Comic Genius is a collection of over 100 new photos of comedians, show-business legends like Bob Newhart and Lily Tomlin and up-and-comers like Patton Oswalt and Kristen Schaal, taken by photographer Matt Hoyle over a year and a half. He has an impressive list of credits on his website that include accolades such as Photographer of the Year at the Photography Masters Cup and Best of Show at International Photographer of the Year Awards.
Hoyle, who is proudly supporting the Save the Children charity by donating 100 percent of his net proceeds from the book, reveals that “for each comic icon, I set out to create visual concepts that either said a little bit about their character or revealed a completely different side.” When going for the latter, Hoyle created much more interesting photos. Highlights are Jim Carrey looking into a broken mirror, Neil Patrick Harris posing as Buster Keaton, and Robin Williams, who I didn’t recognize at first, as a garden gnome.
Mel Brooks wrote the Introduction in which he explains how “comedy is like an egg,” but it’s silly rather than illuminating. Hoyle credits him with helping get people to take part because “once we had Mel Brooks it was a little easier to get a response from others.” It would have nice to have gotten “a completely different side” of Brooks. Instead, he once again appears as Hitler, using a German military hat and a comb. Carol Burnett is also seen in conjunction with a familiar image but there’s creativity in using it that was lacking with Brooks. Playing off her iconic ear-tugging, and presumably through the use of prosthetics, Burnett pulls her lobe down to her shoulder.
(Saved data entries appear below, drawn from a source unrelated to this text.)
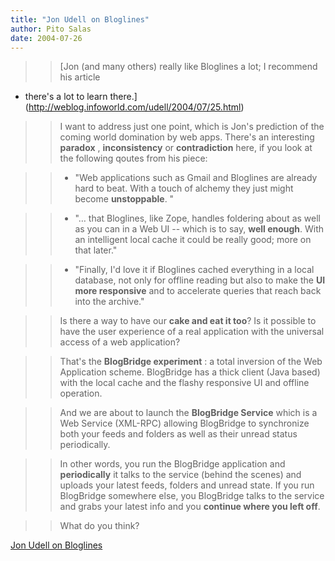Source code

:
 ```yaml
---
title: "Jon Udell on Bloglines"
author: Pito Salas
date: 2004-07-26
---
```



>>

>> [Jon (and many others) really like Bloglines a lot; I recommend his article
- there's a lot to learn
there.](<http://weblog.infoworld.com/udell/2004/07/25.html>)

>>

>> I want to address just one point, which is Jon's prediction of the coming
world domination by web apps. There's an interesting **paradox** ,
**inconsistency** or **contradiction** here, if you look at the following
qoutes from his piece:

>>

>>   * "Web applications such as Gmail and Bloglines are already hard to beat.
With a touch of alchemy they just might become **unstoppable**. "

>>   * "… that Bloglines, like Zope, handles foldering about as well as you
can in a Web UI -- which is to say, **well enough**. With an intelligent local
cache it could be really good; more on that later."

>>   * "Finally, I'd love it if Bloglines cached everything in a local
database, not only for offline reading but also to make the **UI more
responsive** and to accelerate queries that reach back into the archive."

>>

>> Is there a way to have our **cake and eat it too**? Is it possible to have
the user experience of a real application with the universal access of a web
application?

>>

>> That's the **BlogBridge experiment** : a total inversion of the Web
Application scheme. BlogBridge has a thick client (Java based) with the local
cache and the flashy responsive UI and offline operation.

>>

>> And we are about to launch the **BlogBridge Service** which is a Web
Service (XML-RPC) allowing BlogBridge to synchronize both your feeds and
folders as well as their unread status periodically.

>>

>> In other words, you run the BlogBridge application and **periodically** it
talks to the service (behind the scenes) and uploads your latest feeds,
folders and unread state. If you run BlogBridge somewhere else, you BlogBridge
talks to the service and grabs your latest info and you **continue where you
left off**.

>>

>> What do you think?


[Jon Udell on Bloglines](None)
While editing software is just another tool, I find it to be a slight disappoint when the images are have been altered after the fact rather than captured on the scene. Kathy Griffin looks sweet while her shadow, which has been manipulated reveals a devil. Michael Palin popping out of a manhole looks like he was pasted into the photo. Those aren’t the only ones, but without notes I am not clear what is and what isn’t fake.
Even with that minor complaint, Comic Genius is a fun, coffee table book for fans of both comedy and photography.